Item 3. Source and Amount of Funds or Other Consideration.
The Shares owned by Nokomis Master were purchased with working capital (which may, at any given time, include margin loans made by brokerage firms in the ordinary course of business) in open market purchases, except as otherwise noted. The aggregate purchase price of the 4,495,746 Shares owned by Nokomis Master is approximately $28,304,576.80, including brokerage commissions.
Item 5. Interest in Securities of the Issuer.
(a) The aggregate percentage of Shares reported owned by each person named herein is based upon 43,139,415 Shares outstanding as of September 30, 2016, which is the total number of Shares outstanding as reported in the Issuers Quarterly Report on Form 10-Q, filed with the Securities and Exchange Commission on November 7, 2016.

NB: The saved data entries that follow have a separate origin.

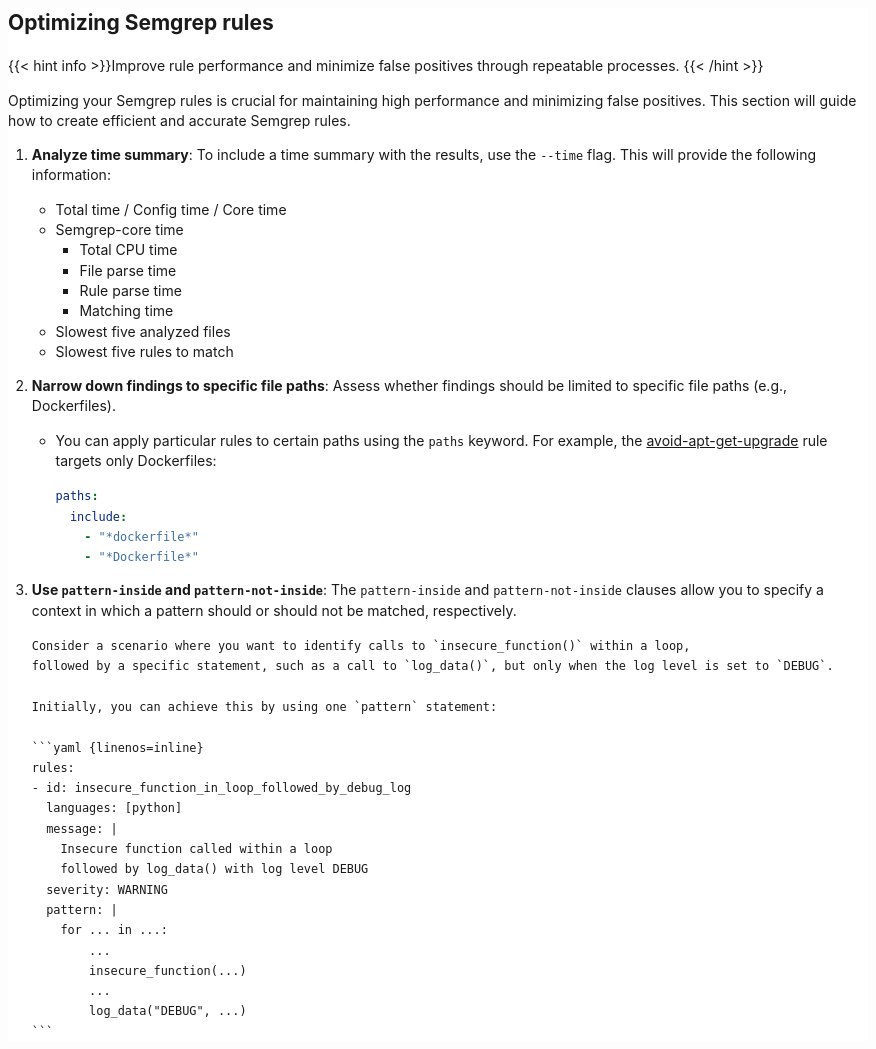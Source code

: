 ## Optimizing Semgrep rules

{{< hint info >}}Improve rule performance and minimize false positives through repeatable processes. {{< /hint >}}

Optimizing your Semgrep rules is crucial for maintaining high performance and minimizing false positives.
This section will guide how to create efficient and accurate Semgrep rules.

1.  **Analyze time summary**: To include a time summary with the results, use the `--time` flag. This will provide the
    following information:
    - Total time / Config time / Core time
    - Semgrep-core time
      - Total CPU time
      - File parse time
      - Rule parse time
      - Matching time
    - Slowest five analyzed files
    - Slowest five rules to match
2.  **Narrow down findings to specific file paths**: Assess whether findings should be limited to specific file paths
    (e.g., Dockerfiles).

    - You can apply particular rules to certain paths using the `paths` keyword. For example, the
      [avoid-apt-get-upgrade](https://semgrep.dev/playground/r/generic.dockerfile.best-practice.avoid-apt-get-upgrade.avoid-apt-get-upgrade)
      rule targets only Dockerfiles:

      ```yaml {linenos=inline,linenostart=17}
      paths:
        include:
          - "*dockerfile*"
          - "*Dockerfile*"
      ```

3.  **Use `pattern-inside` and `pattern-not-inside`**: The `pattern-inside` and `pattern-not-inside` clauses allow you to
    specify a context in which a pattern should or should not be matched, respectively.

        Consider a scenario where you want to identify calls to `insecure_function()` within a loop,
        followed by a specific statement, such as a call to `log_data()`, but only when the log level is set to `DEBUG`.

        Initially, you can achieve this by using one `pattern` statement:

        ```yaml {linenos=inline}
        rules:
        - id: insecure_function_in_loop_followed_by_debug_log
          languages: [python]
          message: |
            Insecure function called within a loop
            followed by log_data() with log level DEBUG
          severity: WARNING
          pattern: |
            for ... in ...:
                ...
                insecure_function(...)
                ...
                log_data("DEBUG", ...)
        ```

As of the close of business on December 1, 2016, Nokomis Master beneficially owned 4,495,746 Shares, constituting approximately 10.4% of the Shares outstanding. Each of Nokomis Partners and Nokomis Offshore, as feeder funds of Nokomis Master, may be deemed to beneficially own the 4,495,746 Shares owned by Nokomis Master, constituting approximately 10.4% of the Shares outstanding. Nokomis Advisors, as the general partner of Nokomis Master, may be deemed to beneficially own the 4,495,746 Shares owned by Nokomis Master, constituting approximately 10.4% of the Shares outstanding. Nokomis Capital, as the investment manager of Nokomis Master, may be deemed to beneficially own the 4,495,746 Shares owned by Nokomis Master, constituting approximately 10.4% of the Shares outstanding. Mr. Hendrickson, as the manager of Nokomis Capital, may be deemed to beneficially own the 4,495,746 Shares owned by Nokomis Master, constituting approximately 10.4% of the Shares outstanding.

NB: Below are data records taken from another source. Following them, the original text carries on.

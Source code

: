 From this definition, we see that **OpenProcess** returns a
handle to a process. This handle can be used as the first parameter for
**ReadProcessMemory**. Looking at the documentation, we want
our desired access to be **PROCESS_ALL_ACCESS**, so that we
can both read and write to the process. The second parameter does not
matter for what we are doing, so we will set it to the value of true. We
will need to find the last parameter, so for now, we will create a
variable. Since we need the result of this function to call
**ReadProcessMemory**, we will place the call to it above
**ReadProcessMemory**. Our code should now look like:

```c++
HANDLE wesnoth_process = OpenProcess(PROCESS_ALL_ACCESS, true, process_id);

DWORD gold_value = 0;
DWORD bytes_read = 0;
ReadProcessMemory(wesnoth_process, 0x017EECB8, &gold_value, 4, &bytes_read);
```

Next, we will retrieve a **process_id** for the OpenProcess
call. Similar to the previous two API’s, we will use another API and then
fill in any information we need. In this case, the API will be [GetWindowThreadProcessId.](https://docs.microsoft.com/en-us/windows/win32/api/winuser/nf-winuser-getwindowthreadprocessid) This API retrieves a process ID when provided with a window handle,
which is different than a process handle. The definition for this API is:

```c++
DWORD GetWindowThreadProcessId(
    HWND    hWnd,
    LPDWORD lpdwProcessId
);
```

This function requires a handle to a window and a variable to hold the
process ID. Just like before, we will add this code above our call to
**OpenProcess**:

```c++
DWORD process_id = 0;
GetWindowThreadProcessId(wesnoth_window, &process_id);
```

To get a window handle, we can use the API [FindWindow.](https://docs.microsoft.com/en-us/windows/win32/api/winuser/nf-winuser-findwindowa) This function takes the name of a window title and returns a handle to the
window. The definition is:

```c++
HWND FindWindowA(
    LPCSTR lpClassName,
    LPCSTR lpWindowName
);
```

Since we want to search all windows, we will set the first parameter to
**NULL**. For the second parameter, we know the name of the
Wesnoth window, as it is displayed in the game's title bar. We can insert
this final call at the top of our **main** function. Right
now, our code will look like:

Each Reporting Person, as a member of a group with the other Reporting Persons for the purposes of Section 13(d)(3) of the Securities Exchange Act of 1934, as amended, may be deemed the beneficial owner of the Shares directly owned by the other Reporting Persons. Each Reporting Person disclaims beneficial ownership of such Shares except to the extent of his or its pecuniary interest therein.
Each of the Funds and Nokomis Advisors disclaim beneficial ownership of the securities that they hold due to the fact that they have fully delegated investment and voting discretion to Nokomis Capital and cannot rescind such delegation within the timeframe contemplated by Rule 13(d)-3.
(b) By virtue of their respective positions with Nokomis Master, each of Nokomis Partners, Nokomis Offshore, Nokomis Advisors, Nokomis Capital and Mr. Hendrickson may be deemed to have shared power to vote and dispose of the Shares reported owned by Nokomis Master.
(c) Annex A attached hereto lists all transactions in the Common Stock during the past sixty (60) days by the Reporting Persons. The transactions in the Common Stock were effected in the open market.
(d) No person other than the Reporting Persons is known to have the right to receive, or the power to direct the receipt of dividends from, or proceeds from the sale of, the Shares.
(e) Not applicable.
SIGNATURES
After reasonable inquiry and to the best of his knowledge and belief, each of the undersigned certifies that the information set forth in this statement is true, complete and correct.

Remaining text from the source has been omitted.